# Senior in North Carolina needs help



## michellerobison (Dec 17, 2009)

"Ihop is a precious Maltese boy in Raleigh, NC who DIES TOMORROW. He was found at an Ihop restaurant at a busy intersection & brought into the shelter where he is absolutely terrified. He shakes and looks at you with those big handsome eyes, pleading with you to cuddle him up & take him out of the shelter. He is a 10 year old neutered male and is RESCUE ONLY due to his age/ being so scared. Ihop's stray hold is up and he is extremely urgent. Will you please help save this adorable little boy's life? You can pledge a donation to a rescue below & increase his chance of being pulled to safety. Please SHARE this post, thank you ♥

Ihop *New*
ID #: 75876 
Type: Male Dog
Breed: Maltese
Color: White
In Shelter: 7 days
Age: 10yrs 0mths 0wks


----------



## Summergirl73 (Sep 18, 2011)

Michelle, can you link this? I could get him tomorrow


----------



## Summergirl73 (Sep 18, 2011)

If I could pull him, is there a foster family I could bring him too?


----------



## Summergirl73 (Sep 18, 2011)

Great news!

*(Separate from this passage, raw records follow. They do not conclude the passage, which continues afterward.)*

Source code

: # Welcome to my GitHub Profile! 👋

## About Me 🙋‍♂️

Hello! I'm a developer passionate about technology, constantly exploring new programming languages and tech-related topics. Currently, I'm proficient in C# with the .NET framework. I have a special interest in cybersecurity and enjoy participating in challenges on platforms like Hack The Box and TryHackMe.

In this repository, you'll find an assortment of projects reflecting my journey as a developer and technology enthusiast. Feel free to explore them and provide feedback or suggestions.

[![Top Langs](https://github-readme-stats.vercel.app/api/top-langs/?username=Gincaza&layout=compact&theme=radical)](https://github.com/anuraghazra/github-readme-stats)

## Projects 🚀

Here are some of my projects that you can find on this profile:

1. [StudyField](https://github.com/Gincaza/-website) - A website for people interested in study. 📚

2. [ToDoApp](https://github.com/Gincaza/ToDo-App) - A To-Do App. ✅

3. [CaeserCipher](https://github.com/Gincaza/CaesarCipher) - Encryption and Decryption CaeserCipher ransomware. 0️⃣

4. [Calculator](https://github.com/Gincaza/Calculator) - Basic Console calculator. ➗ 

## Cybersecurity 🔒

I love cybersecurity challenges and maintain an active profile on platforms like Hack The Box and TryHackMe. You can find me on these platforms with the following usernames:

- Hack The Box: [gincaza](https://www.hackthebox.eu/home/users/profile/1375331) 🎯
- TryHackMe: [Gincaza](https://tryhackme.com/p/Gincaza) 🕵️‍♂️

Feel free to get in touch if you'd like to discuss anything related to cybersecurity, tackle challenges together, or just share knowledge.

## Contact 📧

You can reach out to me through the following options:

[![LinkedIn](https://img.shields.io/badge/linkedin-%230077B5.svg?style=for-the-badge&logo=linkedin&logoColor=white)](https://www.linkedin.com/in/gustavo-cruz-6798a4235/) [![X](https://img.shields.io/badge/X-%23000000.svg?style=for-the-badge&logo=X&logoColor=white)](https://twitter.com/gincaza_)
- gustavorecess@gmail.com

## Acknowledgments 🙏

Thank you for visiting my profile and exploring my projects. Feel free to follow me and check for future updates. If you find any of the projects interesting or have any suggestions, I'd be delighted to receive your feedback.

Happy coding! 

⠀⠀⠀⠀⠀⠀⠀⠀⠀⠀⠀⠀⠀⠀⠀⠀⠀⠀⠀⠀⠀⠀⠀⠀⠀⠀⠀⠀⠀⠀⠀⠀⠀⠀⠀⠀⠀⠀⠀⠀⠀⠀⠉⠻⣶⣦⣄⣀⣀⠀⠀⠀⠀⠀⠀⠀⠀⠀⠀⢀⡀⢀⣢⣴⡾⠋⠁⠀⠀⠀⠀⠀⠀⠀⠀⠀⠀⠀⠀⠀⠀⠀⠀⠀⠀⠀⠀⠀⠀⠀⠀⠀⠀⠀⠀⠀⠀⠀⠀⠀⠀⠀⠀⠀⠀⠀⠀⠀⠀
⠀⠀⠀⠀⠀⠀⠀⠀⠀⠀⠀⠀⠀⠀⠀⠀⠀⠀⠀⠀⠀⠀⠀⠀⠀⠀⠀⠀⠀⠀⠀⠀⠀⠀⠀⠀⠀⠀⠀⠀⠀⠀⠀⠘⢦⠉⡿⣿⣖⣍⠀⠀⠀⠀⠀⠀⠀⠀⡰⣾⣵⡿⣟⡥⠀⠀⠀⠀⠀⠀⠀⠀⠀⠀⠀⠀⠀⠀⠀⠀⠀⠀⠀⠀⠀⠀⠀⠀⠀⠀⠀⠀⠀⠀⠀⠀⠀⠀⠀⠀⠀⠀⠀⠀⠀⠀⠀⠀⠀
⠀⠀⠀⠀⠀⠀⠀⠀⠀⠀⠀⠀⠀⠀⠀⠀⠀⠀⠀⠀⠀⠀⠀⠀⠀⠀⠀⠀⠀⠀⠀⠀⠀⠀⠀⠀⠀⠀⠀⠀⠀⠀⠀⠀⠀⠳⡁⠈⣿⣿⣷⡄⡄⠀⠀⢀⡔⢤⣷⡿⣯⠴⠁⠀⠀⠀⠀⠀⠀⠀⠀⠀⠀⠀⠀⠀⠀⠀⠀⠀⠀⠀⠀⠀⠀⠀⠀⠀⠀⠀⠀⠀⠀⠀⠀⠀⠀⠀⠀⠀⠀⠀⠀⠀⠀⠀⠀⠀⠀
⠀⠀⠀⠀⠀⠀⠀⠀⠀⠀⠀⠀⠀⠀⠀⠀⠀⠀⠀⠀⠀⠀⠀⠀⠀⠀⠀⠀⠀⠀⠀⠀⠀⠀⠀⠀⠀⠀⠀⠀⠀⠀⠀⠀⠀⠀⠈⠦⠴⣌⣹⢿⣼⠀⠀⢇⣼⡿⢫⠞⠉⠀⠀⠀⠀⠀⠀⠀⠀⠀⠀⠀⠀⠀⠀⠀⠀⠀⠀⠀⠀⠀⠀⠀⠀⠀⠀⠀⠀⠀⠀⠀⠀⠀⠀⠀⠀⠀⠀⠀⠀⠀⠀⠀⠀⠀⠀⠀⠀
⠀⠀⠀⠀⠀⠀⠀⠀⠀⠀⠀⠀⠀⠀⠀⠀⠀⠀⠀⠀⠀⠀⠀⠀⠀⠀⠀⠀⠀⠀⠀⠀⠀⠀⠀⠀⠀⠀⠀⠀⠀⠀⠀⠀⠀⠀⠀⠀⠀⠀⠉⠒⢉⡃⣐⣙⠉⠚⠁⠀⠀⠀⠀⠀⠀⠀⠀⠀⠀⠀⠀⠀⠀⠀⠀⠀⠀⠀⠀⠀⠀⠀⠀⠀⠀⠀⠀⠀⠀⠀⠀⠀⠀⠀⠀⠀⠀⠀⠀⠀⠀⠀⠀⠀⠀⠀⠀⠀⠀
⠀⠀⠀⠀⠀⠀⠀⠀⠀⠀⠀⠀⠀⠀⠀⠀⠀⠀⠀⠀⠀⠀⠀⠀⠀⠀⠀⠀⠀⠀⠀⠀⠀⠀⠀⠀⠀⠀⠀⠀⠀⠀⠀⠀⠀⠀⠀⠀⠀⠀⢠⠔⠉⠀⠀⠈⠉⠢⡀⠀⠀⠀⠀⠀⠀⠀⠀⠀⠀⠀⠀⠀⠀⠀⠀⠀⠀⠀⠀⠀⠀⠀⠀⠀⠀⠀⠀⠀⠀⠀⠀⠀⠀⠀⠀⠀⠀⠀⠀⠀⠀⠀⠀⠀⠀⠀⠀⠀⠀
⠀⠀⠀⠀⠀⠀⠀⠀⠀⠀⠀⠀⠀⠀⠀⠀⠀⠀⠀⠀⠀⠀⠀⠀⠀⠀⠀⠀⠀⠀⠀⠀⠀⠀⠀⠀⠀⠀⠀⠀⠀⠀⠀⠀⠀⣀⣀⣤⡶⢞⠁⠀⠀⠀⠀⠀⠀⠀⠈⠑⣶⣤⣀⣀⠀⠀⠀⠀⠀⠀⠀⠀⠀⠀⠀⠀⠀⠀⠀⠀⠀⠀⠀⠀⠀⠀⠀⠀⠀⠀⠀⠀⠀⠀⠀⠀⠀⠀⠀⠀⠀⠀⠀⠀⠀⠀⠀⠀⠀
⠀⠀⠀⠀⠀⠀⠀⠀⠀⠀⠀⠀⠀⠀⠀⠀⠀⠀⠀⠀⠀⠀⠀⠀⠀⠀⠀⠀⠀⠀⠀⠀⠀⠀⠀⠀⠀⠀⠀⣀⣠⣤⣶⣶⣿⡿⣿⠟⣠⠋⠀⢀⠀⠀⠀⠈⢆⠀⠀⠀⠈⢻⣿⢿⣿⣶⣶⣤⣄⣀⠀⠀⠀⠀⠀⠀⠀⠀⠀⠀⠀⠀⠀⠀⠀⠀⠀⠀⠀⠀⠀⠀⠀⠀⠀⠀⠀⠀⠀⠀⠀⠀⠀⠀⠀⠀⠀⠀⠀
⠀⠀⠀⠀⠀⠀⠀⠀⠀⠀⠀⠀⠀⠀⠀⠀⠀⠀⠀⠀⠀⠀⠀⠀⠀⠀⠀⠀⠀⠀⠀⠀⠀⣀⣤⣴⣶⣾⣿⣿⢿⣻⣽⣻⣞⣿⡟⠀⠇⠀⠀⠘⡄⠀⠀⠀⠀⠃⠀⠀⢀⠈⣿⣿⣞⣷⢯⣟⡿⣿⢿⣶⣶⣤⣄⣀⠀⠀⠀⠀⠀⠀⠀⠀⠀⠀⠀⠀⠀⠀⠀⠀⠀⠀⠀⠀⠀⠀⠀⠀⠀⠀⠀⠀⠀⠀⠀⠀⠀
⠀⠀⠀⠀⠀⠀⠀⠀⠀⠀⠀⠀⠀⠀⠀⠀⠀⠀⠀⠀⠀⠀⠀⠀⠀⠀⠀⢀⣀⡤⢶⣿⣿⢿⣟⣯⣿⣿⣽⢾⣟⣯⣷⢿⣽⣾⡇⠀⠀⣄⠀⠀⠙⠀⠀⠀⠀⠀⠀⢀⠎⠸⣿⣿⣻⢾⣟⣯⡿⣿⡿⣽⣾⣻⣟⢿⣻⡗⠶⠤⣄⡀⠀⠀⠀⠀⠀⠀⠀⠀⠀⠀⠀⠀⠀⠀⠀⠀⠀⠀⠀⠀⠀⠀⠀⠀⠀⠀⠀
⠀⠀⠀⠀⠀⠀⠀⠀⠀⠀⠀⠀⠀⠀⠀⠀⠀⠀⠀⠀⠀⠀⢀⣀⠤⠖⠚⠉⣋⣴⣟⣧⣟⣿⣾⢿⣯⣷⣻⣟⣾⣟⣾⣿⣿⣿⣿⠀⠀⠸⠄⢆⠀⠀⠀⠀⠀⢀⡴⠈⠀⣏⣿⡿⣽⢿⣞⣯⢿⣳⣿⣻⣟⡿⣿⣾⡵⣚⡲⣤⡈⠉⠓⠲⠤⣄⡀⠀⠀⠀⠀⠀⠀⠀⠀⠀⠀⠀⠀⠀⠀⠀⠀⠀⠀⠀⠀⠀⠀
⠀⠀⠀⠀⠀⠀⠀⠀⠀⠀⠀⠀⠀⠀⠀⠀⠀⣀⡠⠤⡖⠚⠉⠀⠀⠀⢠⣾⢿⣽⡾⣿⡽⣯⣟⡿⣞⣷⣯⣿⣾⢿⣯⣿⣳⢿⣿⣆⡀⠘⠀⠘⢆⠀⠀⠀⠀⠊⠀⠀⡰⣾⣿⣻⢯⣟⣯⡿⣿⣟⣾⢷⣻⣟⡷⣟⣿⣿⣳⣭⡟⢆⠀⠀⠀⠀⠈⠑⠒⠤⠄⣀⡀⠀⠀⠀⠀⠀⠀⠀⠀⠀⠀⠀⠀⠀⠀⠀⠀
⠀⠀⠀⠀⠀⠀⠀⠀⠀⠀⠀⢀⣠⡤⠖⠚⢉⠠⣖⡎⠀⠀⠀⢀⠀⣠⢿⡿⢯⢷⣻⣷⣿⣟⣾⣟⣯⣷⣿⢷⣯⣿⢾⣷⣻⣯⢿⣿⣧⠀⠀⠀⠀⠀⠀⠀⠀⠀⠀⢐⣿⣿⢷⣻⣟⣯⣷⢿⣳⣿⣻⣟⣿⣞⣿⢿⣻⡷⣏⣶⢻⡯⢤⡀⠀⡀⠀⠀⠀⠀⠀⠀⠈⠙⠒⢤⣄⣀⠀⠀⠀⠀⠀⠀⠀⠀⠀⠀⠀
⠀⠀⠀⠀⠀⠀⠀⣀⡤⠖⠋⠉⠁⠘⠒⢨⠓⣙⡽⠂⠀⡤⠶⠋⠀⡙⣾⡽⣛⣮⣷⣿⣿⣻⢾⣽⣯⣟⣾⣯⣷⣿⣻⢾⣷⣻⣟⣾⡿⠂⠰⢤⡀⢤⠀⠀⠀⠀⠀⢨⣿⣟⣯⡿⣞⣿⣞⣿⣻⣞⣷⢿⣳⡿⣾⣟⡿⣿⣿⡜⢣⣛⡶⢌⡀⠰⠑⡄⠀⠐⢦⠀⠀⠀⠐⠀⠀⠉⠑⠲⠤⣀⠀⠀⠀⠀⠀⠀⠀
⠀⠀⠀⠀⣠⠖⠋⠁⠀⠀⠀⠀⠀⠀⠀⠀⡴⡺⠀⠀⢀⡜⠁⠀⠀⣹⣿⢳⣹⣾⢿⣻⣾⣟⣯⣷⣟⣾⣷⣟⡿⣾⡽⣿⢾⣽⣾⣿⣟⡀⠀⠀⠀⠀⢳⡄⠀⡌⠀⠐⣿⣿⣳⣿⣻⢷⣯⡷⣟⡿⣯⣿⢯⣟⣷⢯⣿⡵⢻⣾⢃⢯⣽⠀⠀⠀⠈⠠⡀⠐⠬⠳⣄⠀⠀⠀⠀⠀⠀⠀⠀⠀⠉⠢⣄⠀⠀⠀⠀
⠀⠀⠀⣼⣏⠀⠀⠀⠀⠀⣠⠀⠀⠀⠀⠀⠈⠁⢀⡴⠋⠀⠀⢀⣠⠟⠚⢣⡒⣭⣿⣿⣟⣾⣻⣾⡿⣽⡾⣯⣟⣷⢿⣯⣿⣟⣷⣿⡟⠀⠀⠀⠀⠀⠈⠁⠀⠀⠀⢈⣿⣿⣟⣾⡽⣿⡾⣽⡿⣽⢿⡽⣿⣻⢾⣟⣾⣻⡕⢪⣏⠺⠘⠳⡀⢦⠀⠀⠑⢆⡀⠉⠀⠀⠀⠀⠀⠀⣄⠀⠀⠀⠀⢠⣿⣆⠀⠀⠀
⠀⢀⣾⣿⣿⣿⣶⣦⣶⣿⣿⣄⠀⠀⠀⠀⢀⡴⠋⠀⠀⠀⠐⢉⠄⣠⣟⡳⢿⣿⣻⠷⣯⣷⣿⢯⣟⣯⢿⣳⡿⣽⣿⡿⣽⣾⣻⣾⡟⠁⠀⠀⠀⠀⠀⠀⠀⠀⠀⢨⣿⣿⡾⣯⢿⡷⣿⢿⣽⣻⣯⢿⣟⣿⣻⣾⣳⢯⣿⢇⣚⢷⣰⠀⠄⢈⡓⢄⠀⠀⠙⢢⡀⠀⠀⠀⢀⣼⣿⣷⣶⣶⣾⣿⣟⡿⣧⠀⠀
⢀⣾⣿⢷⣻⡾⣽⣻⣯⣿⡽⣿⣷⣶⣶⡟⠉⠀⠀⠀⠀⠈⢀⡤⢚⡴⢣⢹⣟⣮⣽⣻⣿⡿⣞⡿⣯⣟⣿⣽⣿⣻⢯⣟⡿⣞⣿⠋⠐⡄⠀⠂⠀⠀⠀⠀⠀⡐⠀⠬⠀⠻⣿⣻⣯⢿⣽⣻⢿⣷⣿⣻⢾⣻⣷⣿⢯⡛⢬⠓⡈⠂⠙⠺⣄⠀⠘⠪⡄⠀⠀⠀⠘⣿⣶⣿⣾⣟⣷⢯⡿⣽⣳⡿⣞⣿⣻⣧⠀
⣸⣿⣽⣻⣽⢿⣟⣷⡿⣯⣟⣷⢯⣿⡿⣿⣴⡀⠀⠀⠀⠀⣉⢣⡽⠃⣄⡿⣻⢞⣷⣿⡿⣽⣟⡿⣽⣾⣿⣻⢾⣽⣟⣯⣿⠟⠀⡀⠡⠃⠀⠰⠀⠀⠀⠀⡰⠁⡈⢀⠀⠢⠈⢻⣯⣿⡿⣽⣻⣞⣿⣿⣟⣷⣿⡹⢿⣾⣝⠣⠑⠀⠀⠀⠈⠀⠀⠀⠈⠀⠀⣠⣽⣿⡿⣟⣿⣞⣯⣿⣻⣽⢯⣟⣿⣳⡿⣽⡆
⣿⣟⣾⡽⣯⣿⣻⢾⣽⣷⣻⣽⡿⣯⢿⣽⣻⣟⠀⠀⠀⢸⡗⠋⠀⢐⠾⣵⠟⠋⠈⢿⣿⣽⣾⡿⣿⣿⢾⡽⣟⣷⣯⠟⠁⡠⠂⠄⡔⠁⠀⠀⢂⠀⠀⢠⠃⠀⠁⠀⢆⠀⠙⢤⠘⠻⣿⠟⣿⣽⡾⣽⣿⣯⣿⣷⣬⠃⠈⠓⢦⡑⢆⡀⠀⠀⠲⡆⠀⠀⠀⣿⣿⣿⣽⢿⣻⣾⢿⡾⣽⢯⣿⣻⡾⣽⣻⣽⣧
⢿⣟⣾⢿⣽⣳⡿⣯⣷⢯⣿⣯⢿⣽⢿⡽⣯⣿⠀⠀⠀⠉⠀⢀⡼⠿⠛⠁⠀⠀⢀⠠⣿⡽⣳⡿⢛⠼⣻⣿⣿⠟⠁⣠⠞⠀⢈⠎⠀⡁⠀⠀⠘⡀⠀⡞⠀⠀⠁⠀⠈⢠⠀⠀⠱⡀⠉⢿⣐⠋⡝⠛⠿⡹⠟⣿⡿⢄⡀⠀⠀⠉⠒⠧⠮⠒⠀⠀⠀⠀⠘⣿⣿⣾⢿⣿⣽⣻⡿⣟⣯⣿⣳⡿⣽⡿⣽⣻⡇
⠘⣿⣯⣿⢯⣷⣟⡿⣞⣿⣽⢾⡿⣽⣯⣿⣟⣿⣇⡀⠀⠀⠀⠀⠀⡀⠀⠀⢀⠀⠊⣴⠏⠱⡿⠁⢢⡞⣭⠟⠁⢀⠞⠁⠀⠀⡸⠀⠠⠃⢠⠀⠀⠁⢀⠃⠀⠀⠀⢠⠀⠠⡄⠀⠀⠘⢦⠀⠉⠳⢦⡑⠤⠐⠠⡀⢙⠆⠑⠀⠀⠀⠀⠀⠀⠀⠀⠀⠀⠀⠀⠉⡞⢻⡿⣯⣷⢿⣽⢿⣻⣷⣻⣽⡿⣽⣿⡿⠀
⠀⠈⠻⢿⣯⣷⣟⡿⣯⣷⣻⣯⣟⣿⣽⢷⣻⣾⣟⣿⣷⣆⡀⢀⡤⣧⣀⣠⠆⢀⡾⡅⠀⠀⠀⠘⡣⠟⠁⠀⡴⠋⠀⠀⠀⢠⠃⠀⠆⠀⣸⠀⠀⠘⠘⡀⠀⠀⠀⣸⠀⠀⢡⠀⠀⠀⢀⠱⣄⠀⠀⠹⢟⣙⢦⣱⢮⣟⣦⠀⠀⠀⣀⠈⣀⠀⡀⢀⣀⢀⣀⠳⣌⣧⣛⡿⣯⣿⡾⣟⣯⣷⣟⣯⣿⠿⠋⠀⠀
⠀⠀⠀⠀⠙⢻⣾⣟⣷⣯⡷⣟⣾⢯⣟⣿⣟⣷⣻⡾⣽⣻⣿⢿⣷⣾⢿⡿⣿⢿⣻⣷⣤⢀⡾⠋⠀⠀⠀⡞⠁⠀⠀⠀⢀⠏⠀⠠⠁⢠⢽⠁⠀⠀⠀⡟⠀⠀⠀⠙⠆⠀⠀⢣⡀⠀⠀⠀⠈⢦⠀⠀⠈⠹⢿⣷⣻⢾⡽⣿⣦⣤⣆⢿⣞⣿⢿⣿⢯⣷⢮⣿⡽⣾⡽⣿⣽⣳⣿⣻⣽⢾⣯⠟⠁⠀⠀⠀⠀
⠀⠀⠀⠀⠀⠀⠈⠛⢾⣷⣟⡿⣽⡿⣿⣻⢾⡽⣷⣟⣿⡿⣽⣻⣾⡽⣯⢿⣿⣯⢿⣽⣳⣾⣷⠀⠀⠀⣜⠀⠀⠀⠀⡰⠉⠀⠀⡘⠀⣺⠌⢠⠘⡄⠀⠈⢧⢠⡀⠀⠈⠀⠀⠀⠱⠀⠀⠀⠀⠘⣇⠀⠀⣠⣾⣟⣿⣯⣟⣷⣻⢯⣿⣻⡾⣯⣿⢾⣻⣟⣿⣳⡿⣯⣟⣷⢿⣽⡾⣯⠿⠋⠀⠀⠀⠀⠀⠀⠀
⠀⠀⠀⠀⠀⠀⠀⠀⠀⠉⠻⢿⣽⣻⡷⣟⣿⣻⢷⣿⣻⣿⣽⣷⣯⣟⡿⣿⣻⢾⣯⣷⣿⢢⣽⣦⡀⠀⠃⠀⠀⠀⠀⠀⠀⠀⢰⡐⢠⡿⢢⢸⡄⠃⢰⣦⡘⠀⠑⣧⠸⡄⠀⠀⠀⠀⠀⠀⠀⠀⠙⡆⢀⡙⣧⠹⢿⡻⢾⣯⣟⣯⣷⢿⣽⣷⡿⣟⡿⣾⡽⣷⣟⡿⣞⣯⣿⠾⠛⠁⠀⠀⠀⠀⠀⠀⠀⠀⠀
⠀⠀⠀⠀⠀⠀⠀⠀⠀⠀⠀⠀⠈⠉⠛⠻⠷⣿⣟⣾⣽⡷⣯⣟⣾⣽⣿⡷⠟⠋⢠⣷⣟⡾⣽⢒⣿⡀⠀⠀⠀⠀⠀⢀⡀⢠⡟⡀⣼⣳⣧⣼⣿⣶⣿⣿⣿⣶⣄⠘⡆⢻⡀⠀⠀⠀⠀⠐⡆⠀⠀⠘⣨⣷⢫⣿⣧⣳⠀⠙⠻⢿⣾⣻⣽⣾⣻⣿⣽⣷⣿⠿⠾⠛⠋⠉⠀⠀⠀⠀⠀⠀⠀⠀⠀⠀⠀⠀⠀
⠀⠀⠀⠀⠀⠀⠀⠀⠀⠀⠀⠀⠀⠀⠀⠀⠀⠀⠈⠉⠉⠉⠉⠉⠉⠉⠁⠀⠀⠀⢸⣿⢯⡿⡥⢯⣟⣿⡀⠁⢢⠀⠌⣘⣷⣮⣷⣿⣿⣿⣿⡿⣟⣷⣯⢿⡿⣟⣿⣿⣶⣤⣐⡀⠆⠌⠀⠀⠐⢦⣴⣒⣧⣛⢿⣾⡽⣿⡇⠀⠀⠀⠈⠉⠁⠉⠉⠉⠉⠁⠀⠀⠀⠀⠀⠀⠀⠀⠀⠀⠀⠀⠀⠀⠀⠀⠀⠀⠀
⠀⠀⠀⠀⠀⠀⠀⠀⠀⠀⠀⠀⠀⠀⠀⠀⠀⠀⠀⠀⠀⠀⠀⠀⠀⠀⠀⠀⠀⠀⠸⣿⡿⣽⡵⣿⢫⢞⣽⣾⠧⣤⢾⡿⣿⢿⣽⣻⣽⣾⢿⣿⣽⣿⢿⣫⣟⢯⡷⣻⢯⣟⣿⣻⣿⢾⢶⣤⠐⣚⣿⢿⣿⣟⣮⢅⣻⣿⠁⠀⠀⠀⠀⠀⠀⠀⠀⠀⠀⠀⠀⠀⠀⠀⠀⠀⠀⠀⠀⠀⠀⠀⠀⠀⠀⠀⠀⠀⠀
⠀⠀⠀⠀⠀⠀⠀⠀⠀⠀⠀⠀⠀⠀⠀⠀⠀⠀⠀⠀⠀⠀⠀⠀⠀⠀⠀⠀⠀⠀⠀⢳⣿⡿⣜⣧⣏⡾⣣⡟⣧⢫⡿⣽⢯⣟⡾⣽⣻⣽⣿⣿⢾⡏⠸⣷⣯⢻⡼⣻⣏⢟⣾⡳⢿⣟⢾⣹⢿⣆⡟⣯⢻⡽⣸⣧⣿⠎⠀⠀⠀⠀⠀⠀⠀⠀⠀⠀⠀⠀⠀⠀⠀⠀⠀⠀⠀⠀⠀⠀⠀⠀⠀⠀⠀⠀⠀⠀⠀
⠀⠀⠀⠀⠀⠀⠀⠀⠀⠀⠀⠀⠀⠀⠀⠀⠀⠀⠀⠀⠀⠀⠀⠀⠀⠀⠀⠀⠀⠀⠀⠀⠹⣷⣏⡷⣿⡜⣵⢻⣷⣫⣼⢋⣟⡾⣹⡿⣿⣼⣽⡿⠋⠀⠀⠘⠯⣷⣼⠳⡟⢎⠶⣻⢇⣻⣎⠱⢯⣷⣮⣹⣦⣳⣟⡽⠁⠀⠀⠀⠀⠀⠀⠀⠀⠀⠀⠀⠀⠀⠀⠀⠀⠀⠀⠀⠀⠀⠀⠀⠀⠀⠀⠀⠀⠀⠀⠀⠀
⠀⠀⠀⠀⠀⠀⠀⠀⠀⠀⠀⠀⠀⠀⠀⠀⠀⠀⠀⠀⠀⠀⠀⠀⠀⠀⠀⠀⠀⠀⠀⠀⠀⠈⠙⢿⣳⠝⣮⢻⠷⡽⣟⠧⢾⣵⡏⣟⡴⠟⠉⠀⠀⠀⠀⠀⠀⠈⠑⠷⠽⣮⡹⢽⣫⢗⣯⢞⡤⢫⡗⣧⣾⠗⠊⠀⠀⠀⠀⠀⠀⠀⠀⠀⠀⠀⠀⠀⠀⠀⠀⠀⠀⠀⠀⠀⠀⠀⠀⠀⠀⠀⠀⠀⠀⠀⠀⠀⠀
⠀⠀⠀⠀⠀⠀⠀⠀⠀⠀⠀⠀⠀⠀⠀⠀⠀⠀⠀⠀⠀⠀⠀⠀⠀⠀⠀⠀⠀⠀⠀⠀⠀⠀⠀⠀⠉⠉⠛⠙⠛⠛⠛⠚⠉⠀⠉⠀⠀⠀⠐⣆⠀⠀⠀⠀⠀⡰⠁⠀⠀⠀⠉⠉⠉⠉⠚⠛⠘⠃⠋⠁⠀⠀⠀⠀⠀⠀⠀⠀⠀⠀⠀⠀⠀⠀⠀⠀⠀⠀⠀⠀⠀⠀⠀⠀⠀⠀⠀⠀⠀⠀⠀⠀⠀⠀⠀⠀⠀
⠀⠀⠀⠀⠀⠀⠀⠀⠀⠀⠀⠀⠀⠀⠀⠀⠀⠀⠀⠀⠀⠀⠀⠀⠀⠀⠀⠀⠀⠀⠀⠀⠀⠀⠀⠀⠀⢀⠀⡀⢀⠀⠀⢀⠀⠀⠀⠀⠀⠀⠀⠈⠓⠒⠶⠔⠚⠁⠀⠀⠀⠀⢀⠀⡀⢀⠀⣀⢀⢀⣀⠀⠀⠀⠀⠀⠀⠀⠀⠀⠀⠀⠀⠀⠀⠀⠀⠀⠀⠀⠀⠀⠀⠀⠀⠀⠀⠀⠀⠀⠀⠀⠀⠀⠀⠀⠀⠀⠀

Just spoke with the Wake County shelter and was told (by a very lovely one - Praise God!) that Ihop has a family "owner" they are working with and several rescues are also on standby. I told them I could be there to pull him if necessary and they feel very confident in his new "owner".


----------



## michellerobison (Dec 17, 2009)

He could be missing Bianco, wouldn't be the first time a shelter guessed the age wrong. If he's got a missing toe nail on front foot, didn't say which one,could be him... also says cusp fractures of upper teeth? That's on Bianco. If Ihop has any of these,please contact the owner.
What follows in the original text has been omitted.